Ross Upshur (born 1958) is a Canadian physician and researcher. He is a professor at the Dalla Lana School of Public Health of the University of Toronto in Toronto, Canada, and heads its public health division.

== History ==

=== Education ===
Upshur received a BA in philosophy from the University of Winnipeg in 1982, and an MA, also in philosophy, from Queen's University in 1983; he completed an MD at McMaster University in 1986, and an MSc in epidemiology at the University of Toronto in 1997.

=== COVID-19 ===
On February 11-12, 2020, Upshur participated in a conference titled “2019 novel Coronavirus Global research and innovation forum: towards a research roadmap” co-hosted by the World Health Organization R&D Blueprint and Global Research Collaboration for Infectious Disease Preparedness (GLOPID-R).
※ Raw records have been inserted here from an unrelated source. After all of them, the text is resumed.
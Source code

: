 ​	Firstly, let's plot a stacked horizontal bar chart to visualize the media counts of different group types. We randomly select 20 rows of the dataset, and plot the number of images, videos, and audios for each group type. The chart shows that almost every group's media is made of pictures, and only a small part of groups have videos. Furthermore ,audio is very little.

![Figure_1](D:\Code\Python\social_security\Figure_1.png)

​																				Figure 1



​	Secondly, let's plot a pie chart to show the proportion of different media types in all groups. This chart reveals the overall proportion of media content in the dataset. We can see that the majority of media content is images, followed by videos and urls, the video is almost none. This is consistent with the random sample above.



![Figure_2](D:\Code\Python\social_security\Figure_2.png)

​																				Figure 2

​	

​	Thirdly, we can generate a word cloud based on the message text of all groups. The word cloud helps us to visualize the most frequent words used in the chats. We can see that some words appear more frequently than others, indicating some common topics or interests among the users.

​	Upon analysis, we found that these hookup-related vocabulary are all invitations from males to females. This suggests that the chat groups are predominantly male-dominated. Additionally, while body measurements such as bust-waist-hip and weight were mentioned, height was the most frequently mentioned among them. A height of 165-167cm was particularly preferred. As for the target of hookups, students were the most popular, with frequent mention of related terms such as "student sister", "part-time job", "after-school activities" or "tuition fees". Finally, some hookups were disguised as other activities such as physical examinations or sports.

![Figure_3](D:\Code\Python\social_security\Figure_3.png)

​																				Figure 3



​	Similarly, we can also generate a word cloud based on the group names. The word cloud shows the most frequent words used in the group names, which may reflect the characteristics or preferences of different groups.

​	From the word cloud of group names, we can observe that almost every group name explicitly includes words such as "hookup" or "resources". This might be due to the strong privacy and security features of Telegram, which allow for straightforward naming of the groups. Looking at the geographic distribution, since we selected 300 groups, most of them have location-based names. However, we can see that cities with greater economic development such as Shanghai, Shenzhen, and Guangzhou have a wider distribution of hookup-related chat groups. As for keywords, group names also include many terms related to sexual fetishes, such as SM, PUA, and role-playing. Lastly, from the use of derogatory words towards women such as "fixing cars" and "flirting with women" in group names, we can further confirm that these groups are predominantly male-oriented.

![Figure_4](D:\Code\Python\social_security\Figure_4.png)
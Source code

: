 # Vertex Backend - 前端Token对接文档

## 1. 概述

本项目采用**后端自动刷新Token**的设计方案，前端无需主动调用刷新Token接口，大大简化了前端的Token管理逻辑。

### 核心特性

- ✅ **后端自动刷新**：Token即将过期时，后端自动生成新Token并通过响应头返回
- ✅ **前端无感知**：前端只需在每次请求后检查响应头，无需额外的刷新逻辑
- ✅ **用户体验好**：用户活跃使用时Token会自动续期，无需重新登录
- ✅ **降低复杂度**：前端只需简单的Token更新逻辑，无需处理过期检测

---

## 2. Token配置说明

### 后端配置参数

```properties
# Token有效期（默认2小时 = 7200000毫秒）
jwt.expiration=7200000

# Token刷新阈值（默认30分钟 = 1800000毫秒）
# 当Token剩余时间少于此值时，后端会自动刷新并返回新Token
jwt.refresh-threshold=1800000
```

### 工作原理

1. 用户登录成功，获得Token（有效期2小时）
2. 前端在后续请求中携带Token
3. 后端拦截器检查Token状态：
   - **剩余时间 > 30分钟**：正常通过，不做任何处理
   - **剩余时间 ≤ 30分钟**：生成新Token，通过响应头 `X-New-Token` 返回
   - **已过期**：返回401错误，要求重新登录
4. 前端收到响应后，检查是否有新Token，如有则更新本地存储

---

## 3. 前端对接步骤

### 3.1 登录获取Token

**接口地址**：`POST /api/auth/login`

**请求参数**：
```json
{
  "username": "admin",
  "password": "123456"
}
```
He delivered a presentation on ethical considerations for research during the emerging SARS-CoV-2 outbreak, which would go on to be declared as a pandemic one month later.

Upshur is a member of the Ontario COVID-19 Bioethics Table, working closely alongside the Ontario COVID-19 Science Advisory Table.

== Publications ==

His book publications include:

- (as co-author with R.P. Thompson) Philosophy of Medicine: An Introduction. London: Routledge, 2017
- (as co-editor with L. Jaakkimainen, S.E. Schultz and S. Maaten) Primary Care in Ontario. Toronto: Institute for Clinical Evaluative Sciences, 2006
- (as co-editor with A. Pinto) Introduction to Global Health Ethics. London: Routledge, 2012.